Top of Data shown

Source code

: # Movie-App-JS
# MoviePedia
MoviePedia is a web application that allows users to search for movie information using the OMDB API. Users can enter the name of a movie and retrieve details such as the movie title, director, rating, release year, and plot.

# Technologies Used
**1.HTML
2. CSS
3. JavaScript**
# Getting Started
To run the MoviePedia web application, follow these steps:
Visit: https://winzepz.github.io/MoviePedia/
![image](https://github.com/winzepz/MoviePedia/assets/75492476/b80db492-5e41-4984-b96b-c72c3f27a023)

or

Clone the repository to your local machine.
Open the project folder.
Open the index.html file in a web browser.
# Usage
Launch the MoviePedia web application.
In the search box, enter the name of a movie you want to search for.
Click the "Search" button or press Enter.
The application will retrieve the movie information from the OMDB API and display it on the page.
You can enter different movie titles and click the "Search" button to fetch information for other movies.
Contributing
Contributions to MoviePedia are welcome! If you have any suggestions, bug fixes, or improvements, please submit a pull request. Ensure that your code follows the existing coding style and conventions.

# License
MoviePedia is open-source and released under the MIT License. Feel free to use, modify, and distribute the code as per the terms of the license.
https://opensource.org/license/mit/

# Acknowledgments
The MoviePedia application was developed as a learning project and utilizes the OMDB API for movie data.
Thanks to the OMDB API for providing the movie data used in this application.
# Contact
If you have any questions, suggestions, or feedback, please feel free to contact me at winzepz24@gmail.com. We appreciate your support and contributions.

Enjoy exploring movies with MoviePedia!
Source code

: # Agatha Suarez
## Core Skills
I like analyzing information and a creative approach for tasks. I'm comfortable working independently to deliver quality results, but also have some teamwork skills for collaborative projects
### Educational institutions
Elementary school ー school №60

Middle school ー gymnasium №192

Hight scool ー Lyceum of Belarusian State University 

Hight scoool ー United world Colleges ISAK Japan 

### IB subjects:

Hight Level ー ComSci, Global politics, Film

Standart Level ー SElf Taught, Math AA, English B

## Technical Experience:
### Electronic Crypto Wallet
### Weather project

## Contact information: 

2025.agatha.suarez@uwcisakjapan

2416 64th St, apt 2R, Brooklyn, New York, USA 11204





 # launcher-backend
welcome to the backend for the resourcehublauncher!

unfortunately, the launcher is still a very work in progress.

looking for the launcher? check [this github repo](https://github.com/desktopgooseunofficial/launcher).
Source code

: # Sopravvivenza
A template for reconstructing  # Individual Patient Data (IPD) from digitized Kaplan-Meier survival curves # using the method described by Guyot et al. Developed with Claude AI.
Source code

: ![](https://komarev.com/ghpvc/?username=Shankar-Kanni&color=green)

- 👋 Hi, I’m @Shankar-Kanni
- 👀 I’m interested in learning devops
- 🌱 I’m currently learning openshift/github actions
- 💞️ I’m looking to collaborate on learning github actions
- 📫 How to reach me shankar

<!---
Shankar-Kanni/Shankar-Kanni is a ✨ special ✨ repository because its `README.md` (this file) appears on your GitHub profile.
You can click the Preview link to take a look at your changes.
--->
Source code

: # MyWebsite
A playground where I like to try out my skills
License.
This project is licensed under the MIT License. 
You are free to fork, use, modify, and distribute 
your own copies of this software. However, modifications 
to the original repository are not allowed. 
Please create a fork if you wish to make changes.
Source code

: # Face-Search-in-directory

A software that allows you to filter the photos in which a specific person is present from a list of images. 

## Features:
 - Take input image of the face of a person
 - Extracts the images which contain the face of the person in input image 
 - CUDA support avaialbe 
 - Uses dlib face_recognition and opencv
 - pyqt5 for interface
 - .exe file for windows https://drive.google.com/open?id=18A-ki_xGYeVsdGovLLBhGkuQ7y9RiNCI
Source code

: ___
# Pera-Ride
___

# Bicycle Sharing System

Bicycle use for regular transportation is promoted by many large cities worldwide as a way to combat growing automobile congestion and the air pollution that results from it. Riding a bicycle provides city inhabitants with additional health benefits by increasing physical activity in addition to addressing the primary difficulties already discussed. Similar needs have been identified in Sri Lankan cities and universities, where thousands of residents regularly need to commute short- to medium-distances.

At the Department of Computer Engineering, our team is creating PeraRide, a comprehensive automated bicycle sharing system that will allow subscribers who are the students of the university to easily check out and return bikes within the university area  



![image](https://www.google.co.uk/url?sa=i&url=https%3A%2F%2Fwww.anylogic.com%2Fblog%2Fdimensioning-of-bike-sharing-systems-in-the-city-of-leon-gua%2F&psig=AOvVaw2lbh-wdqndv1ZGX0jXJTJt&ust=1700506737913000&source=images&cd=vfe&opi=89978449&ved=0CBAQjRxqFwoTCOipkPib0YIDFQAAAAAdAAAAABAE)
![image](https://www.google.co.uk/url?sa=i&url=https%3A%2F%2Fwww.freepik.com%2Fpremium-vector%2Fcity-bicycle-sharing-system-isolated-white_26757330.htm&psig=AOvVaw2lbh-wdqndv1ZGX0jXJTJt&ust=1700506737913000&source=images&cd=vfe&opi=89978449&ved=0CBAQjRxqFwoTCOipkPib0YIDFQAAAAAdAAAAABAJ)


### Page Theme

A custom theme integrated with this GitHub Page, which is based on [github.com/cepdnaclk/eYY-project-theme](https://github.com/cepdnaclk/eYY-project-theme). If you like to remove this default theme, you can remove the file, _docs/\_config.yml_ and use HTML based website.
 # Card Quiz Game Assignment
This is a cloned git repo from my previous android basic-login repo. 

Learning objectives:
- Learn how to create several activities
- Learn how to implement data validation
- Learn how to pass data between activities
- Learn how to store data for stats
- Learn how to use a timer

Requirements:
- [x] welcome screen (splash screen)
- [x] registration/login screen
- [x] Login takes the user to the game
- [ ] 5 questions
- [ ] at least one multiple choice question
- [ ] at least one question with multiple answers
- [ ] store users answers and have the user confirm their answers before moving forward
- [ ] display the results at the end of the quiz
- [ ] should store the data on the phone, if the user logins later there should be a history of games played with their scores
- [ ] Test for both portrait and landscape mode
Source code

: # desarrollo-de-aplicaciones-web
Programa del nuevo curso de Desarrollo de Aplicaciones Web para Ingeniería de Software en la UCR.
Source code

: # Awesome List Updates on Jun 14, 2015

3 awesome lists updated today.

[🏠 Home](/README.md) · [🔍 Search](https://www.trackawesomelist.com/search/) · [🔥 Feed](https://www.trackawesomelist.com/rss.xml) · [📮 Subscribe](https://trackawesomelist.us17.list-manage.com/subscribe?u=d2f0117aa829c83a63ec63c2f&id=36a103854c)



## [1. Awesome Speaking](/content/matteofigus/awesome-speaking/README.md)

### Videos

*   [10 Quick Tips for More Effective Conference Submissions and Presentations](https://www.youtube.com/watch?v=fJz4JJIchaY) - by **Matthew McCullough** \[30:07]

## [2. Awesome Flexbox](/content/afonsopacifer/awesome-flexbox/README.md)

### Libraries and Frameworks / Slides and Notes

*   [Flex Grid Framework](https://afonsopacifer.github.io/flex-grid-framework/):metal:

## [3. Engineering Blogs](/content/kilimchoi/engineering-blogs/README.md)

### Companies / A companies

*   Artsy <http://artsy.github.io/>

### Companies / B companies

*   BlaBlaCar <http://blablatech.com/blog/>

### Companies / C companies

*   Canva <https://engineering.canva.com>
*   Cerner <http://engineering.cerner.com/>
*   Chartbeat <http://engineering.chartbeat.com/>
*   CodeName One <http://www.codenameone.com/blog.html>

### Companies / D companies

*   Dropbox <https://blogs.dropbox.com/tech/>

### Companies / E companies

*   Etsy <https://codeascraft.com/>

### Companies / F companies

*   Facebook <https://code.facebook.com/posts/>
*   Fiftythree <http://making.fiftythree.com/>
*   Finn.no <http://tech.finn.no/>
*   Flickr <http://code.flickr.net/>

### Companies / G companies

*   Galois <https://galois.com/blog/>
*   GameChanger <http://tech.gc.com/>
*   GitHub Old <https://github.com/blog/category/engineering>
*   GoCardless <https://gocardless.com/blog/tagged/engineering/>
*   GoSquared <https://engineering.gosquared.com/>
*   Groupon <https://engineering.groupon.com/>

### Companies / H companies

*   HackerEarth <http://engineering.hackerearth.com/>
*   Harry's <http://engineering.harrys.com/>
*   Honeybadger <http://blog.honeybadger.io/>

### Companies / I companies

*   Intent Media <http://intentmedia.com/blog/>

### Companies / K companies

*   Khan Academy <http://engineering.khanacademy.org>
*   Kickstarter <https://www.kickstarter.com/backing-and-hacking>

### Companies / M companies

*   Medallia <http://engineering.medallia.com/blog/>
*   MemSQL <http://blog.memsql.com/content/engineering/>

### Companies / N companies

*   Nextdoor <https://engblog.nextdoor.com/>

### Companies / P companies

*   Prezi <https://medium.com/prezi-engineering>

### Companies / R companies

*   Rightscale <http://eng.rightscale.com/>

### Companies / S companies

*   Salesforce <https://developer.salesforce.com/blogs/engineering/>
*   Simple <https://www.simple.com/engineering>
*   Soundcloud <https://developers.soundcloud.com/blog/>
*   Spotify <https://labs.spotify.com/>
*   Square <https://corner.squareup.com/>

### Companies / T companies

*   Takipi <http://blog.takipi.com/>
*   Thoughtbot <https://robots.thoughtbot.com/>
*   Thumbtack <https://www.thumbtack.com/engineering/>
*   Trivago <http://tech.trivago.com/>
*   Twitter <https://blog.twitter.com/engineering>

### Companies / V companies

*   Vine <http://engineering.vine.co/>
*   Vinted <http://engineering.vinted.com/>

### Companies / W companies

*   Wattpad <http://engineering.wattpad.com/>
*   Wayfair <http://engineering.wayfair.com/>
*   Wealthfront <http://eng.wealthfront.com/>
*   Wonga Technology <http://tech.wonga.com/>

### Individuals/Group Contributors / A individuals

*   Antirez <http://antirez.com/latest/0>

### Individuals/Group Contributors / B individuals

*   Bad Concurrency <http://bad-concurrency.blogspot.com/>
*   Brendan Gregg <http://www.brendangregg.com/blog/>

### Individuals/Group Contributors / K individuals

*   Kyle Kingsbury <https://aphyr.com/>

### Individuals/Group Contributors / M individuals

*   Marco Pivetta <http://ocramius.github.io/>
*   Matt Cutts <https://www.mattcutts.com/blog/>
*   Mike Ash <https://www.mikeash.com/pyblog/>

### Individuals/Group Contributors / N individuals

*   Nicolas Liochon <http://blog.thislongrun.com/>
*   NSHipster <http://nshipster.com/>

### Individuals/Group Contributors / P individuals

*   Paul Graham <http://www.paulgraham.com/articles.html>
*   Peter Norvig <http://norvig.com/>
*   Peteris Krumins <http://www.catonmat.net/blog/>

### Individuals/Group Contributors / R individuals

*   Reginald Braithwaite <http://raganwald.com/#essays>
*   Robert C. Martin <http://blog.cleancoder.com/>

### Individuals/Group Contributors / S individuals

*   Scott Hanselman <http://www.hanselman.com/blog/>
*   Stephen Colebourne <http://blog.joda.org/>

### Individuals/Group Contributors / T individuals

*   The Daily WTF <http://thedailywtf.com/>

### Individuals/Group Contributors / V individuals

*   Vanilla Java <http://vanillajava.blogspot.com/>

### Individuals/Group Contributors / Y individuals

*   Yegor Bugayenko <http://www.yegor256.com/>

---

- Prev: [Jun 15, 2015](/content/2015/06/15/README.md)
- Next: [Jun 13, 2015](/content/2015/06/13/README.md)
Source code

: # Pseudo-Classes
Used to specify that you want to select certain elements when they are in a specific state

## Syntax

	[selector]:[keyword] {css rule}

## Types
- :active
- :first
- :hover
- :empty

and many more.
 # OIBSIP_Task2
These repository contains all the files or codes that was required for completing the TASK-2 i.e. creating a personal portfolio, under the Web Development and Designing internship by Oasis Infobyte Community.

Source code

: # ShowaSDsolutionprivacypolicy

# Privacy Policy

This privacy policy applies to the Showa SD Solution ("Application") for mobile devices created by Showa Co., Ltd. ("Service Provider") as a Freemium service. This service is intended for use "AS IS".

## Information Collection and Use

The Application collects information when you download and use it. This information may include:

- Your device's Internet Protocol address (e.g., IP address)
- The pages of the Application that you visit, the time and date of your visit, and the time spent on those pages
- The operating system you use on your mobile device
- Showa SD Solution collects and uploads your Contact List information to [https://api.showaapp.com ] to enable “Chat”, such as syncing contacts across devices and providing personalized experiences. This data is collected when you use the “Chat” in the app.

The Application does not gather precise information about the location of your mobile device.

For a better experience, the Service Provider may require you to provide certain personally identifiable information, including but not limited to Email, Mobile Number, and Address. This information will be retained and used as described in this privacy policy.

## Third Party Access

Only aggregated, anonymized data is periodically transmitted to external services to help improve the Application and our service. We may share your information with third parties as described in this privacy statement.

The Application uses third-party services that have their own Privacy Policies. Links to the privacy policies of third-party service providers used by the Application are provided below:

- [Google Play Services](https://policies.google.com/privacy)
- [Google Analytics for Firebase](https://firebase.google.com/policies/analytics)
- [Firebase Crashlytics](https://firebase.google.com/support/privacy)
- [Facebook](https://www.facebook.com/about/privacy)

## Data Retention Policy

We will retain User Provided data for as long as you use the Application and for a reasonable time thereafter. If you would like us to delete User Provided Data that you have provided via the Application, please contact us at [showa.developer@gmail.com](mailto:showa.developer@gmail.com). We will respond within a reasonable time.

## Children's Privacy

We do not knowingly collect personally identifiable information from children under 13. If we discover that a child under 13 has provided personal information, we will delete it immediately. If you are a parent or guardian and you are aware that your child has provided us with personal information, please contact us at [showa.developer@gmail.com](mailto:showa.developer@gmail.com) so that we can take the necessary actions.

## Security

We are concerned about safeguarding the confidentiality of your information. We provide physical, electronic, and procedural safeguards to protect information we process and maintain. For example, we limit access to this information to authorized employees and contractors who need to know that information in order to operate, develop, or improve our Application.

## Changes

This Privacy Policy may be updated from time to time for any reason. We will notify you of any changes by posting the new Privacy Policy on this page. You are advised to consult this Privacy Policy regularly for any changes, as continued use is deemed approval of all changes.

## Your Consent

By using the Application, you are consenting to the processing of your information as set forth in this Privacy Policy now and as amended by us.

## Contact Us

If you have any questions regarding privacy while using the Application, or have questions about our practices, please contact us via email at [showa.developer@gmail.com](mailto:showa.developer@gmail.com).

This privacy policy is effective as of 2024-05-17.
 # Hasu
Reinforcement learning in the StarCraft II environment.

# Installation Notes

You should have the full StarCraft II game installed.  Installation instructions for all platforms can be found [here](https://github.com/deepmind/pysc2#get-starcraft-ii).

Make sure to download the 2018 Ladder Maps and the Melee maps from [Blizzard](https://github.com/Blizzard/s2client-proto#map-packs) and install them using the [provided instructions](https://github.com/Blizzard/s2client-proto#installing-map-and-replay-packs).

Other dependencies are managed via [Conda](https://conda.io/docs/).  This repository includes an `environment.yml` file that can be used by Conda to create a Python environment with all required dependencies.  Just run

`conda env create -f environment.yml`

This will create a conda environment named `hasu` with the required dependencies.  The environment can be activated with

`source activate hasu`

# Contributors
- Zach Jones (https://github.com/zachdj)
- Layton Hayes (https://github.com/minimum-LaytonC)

Bottom of Data shown

▸ **Action item**: Every line from the start of the listing through the line with "Open the project folder." should be reproduced exactly, and no other line.

▸ **Answer**:
Source code

: # Movie-App-JS
# MoviePedia
MoviePedia is a web application that allows users to search for movie information using the OMDB API. Users can enter the name of a movie and retrieve details such as the movie title, director, rating, release year, and plot.

# Technologies Used
**1.HTML
2. CSS
3. JavaScript**
# Getting Started
To run the MoviePedia web application, follow these steps:
Visit: https://winzepz.github.io/MoviePedia/
![image](https://github.com/winzepz/MoviePedia/assets/75492476/b80db492-5e41-4984-b96b-c72c3f27a023)

or

Clone the repository to your local machine.
Open the project folder.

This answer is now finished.